=== Begin Enclosure ===

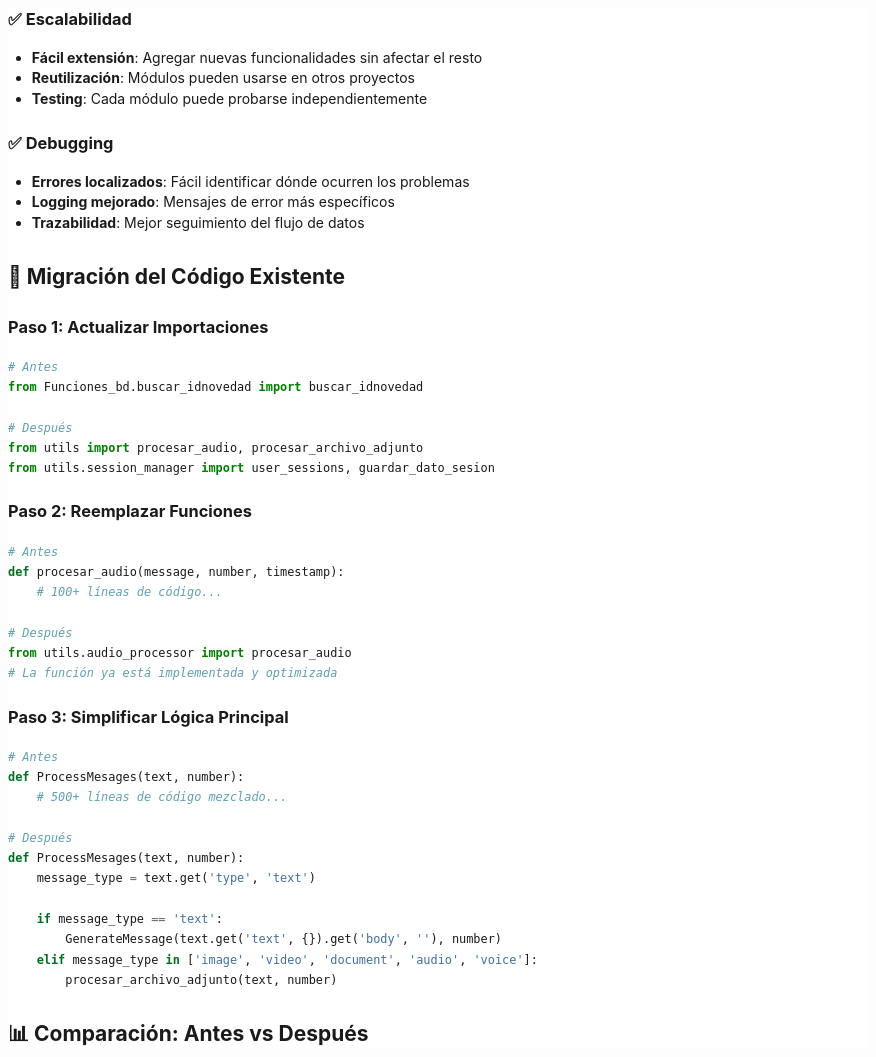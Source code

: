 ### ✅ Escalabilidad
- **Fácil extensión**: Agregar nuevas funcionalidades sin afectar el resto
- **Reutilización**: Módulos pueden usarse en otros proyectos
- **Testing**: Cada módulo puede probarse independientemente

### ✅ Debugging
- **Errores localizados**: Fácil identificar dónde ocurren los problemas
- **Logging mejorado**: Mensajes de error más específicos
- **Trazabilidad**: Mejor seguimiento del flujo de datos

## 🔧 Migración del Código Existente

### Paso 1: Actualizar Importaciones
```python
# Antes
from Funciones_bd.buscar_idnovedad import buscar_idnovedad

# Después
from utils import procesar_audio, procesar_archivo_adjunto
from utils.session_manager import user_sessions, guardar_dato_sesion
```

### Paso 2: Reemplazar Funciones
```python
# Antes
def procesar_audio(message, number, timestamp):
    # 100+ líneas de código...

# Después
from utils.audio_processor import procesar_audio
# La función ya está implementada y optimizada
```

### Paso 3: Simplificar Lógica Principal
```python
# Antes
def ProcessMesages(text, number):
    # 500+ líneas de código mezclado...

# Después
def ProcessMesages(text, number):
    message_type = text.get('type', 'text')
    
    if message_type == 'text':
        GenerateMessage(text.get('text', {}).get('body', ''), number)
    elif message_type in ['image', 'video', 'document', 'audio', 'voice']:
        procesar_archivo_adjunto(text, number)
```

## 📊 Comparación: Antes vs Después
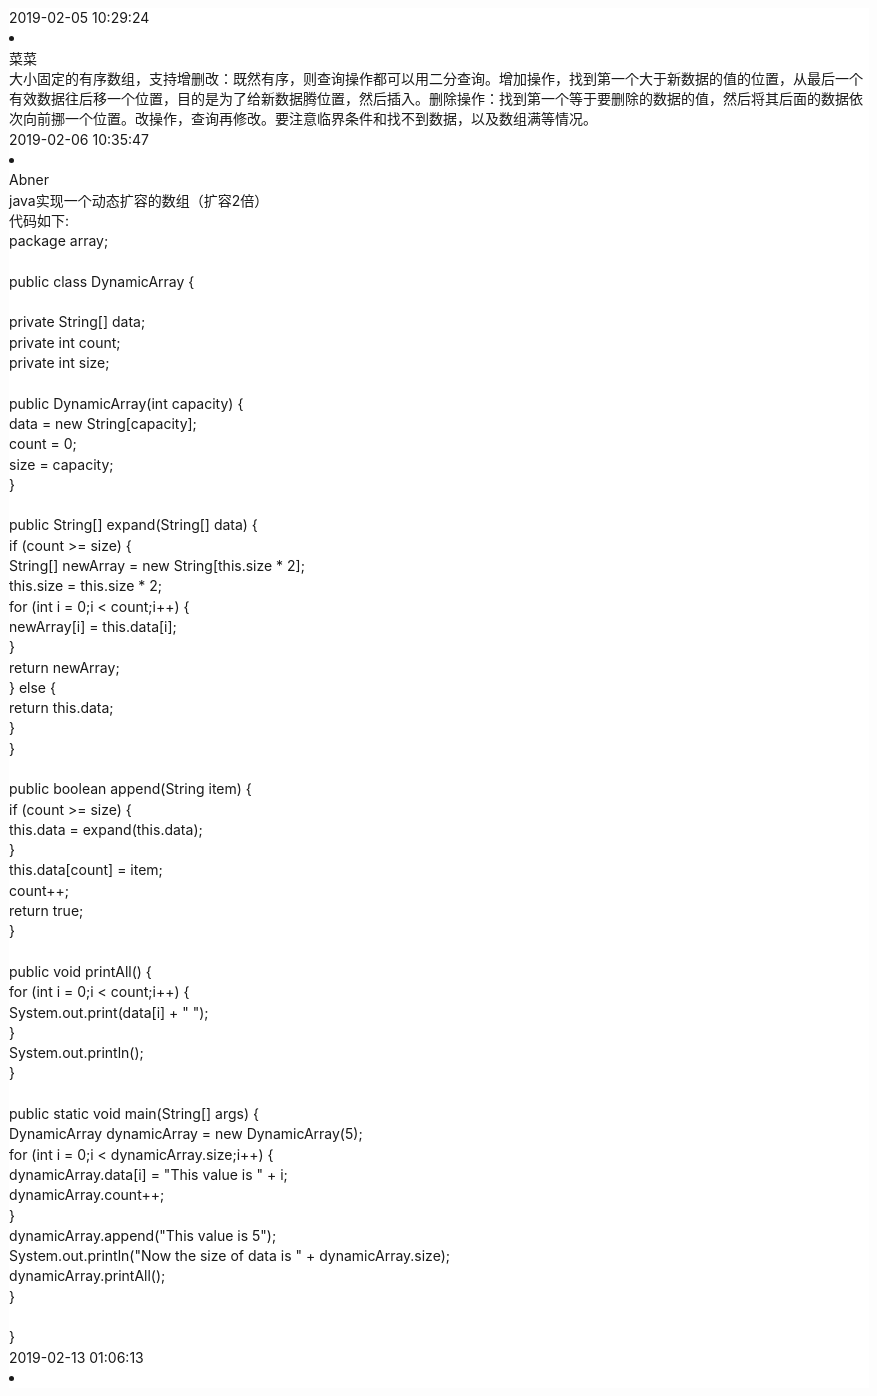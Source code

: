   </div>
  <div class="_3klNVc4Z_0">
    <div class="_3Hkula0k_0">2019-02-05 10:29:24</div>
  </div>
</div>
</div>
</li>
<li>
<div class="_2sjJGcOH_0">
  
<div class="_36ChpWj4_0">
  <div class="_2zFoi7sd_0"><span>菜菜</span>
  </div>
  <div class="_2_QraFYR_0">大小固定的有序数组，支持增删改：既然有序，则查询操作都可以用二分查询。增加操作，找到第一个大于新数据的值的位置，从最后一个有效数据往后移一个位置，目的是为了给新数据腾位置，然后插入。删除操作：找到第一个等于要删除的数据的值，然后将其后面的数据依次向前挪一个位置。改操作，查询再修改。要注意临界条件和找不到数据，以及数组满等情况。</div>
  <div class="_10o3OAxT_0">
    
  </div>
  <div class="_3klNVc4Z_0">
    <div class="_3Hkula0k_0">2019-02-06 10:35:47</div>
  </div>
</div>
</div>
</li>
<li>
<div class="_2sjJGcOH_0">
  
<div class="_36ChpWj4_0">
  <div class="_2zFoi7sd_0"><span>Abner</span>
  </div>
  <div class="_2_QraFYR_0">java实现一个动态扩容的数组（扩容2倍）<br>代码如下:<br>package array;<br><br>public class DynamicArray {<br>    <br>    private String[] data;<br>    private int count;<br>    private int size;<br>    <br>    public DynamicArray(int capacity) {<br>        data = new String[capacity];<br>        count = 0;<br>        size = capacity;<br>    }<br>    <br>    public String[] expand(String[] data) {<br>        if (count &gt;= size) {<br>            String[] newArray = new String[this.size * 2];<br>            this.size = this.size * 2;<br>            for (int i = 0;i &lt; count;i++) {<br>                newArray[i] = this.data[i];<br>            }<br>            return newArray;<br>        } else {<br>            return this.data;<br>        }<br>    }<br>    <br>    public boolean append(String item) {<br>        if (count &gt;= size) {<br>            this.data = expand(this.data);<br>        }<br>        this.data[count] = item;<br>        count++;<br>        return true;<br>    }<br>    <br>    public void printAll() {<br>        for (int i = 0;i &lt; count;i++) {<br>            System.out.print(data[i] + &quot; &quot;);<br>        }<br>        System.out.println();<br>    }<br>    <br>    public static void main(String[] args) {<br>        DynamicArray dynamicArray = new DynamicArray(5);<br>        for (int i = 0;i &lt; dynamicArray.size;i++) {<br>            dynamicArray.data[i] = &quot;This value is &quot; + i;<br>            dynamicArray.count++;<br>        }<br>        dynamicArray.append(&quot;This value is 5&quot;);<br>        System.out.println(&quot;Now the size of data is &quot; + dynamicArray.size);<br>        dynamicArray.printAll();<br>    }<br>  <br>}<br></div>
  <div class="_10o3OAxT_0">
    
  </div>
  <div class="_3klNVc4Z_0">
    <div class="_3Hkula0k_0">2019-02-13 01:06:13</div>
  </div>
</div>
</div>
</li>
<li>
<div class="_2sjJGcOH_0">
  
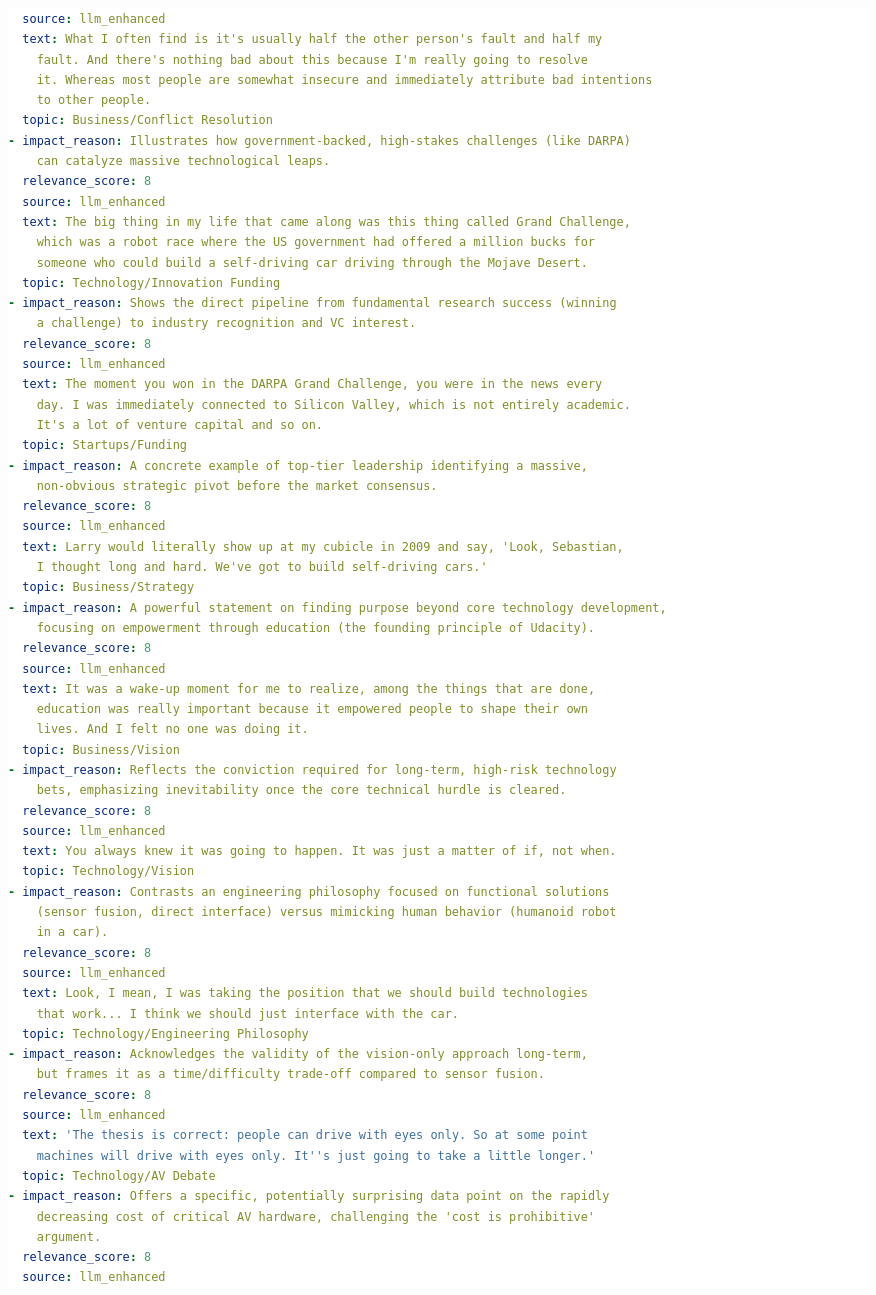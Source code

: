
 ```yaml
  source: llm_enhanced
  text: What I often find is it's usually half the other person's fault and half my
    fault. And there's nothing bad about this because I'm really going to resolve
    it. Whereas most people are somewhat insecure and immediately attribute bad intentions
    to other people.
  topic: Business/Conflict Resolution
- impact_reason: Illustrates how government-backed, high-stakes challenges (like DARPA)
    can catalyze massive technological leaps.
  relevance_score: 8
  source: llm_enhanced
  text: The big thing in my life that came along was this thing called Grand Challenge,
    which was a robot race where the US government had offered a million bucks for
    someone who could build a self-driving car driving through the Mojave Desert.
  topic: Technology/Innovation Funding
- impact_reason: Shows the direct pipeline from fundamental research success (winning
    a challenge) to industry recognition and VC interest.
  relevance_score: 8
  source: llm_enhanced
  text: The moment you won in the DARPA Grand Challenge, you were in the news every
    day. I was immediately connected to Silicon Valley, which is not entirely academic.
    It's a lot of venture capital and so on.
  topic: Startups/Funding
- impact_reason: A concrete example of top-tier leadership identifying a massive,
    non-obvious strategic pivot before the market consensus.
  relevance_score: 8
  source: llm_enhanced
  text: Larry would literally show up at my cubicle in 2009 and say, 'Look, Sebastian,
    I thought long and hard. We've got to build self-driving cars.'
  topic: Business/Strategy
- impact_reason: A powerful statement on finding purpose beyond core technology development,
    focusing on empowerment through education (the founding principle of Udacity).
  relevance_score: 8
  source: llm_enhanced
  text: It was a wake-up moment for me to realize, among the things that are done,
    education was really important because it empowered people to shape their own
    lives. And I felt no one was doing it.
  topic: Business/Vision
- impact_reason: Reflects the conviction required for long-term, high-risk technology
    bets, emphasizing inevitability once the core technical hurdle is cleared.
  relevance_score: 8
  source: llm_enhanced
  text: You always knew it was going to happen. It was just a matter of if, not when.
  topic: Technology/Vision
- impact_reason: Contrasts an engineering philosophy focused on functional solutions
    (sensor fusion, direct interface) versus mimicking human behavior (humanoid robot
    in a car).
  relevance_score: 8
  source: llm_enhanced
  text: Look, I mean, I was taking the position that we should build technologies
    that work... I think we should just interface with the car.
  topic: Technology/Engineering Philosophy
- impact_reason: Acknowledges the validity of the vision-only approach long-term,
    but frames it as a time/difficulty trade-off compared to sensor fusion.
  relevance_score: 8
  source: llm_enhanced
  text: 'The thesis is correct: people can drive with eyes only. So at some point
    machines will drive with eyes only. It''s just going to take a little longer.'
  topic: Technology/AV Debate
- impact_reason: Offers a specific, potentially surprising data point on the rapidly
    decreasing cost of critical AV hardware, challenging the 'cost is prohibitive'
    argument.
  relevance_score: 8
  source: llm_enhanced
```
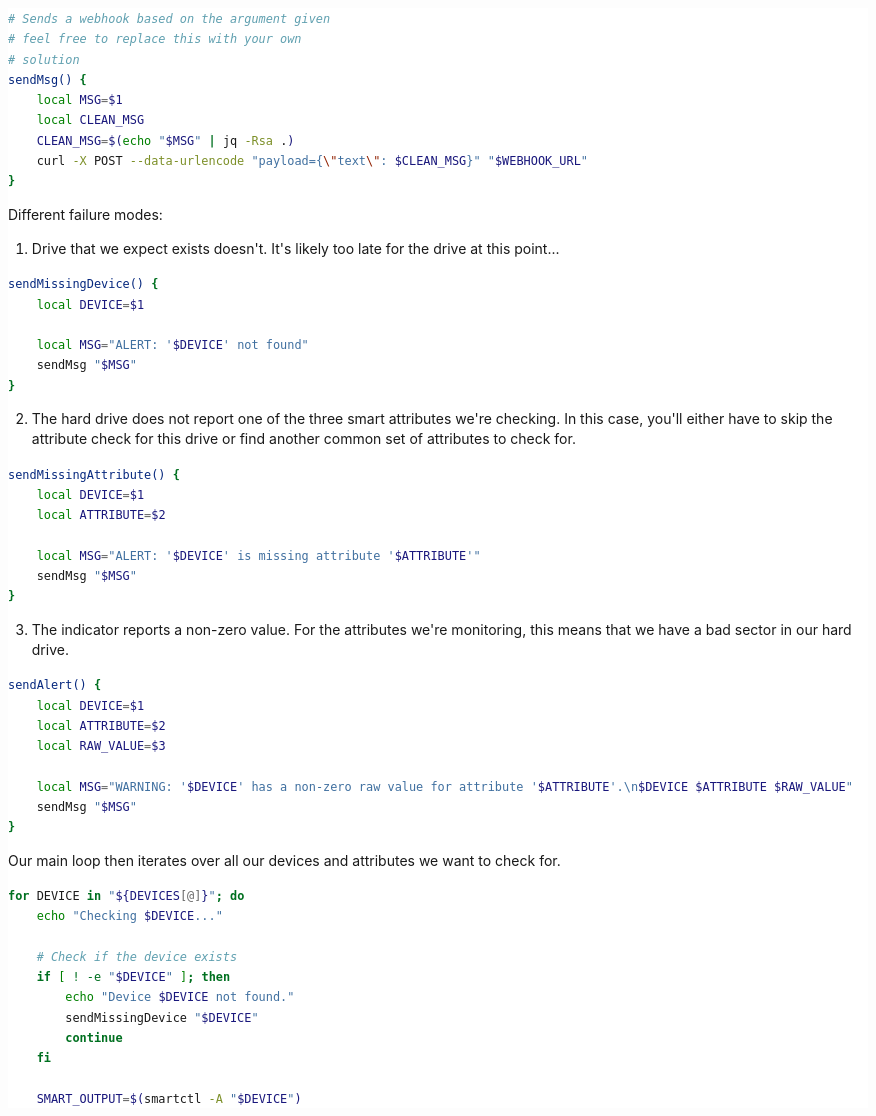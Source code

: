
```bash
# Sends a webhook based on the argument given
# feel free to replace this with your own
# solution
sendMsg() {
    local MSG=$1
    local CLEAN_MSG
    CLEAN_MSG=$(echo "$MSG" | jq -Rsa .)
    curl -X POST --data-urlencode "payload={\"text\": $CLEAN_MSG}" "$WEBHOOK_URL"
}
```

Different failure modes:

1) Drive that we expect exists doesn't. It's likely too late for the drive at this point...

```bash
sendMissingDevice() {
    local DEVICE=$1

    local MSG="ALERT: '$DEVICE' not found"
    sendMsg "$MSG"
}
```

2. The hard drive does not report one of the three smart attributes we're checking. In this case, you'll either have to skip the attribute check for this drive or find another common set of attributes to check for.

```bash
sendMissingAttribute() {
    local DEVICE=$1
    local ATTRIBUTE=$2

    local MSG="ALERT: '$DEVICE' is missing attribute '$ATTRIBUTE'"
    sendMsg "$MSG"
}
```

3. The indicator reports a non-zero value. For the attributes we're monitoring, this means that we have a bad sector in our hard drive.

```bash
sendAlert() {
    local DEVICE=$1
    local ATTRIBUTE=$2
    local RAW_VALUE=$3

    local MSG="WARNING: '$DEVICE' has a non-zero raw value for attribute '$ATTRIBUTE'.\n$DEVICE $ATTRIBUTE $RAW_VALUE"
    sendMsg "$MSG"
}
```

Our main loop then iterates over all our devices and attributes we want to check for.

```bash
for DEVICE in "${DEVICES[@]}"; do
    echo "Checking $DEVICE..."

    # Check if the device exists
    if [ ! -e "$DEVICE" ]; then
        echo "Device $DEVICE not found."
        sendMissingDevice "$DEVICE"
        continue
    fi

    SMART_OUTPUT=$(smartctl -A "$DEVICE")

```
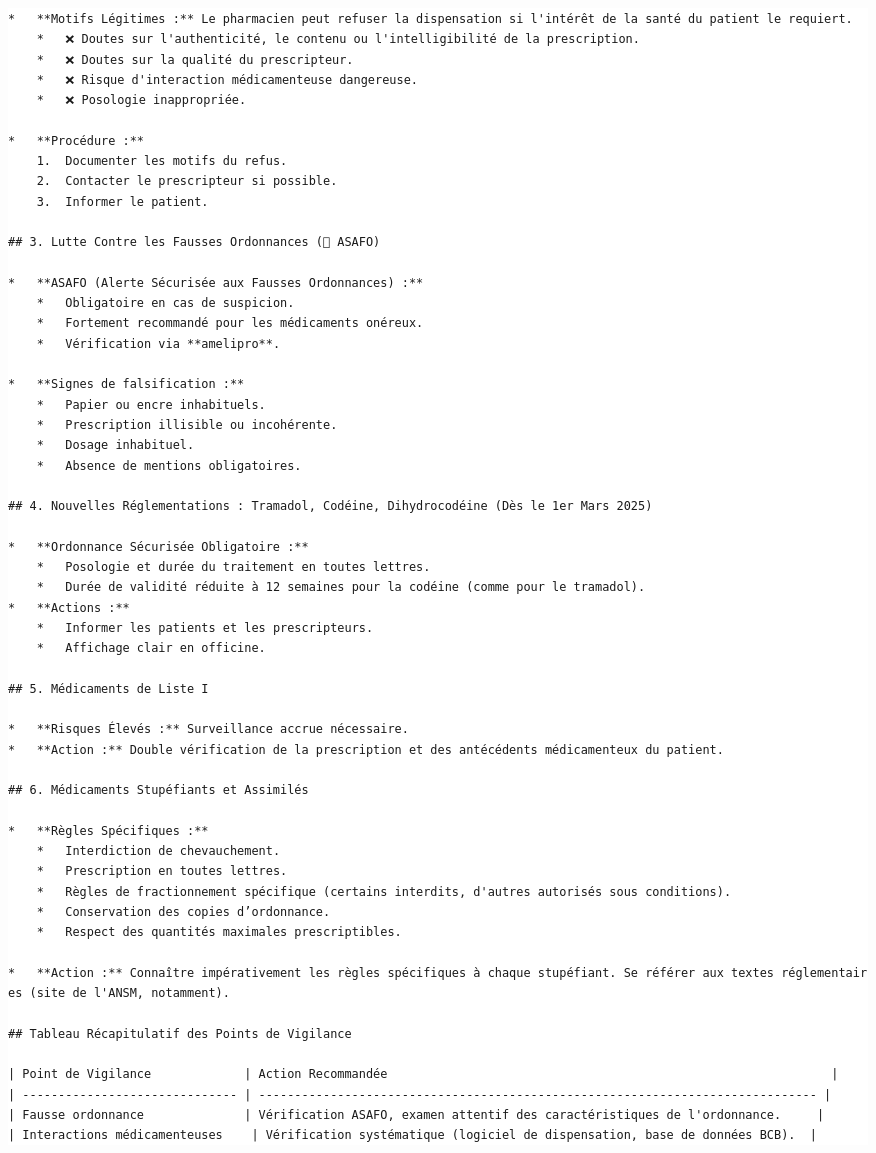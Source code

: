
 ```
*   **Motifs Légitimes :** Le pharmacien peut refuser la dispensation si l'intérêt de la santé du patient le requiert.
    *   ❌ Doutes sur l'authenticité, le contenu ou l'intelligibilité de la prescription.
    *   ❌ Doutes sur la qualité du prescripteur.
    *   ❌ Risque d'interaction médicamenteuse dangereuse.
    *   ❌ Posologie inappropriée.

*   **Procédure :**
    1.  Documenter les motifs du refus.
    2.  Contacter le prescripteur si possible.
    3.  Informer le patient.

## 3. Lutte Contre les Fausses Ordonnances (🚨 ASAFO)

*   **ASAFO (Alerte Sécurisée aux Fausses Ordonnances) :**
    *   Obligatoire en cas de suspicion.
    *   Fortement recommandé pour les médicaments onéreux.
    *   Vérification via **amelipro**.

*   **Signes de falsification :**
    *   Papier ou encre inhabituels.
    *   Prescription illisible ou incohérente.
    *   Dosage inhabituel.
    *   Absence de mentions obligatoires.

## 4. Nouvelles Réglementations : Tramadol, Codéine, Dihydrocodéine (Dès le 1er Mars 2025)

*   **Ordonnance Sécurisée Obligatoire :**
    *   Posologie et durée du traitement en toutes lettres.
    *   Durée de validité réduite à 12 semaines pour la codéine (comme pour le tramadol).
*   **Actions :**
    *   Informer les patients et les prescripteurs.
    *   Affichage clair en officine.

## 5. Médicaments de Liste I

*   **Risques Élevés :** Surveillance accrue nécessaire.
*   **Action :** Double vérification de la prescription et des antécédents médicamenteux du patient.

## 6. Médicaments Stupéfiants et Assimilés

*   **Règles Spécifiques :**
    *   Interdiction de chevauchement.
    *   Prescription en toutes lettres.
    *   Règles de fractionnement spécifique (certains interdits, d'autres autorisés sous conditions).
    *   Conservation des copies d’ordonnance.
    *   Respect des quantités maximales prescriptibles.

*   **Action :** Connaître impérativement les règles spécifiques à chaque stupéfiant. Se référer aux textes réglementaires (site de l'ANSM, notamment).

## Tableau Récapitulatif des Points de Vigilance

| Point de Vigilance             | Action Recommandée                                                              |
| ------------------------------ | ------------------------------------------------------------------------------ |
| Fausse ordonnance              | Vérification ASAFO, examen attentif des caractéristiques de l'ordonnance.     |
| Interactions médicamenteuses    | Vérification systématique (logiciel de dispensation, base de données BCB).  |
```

=== End Enclosure ===

What the exercise asks: Within the listing above, copy each line that has the string "pour".

Answer for this exercise:
    *   Fortement recommandé pour les médicaments onéreux.
    *   Durée de validité réduite à 12 semaines pour la codéine (comme pour le tramadol).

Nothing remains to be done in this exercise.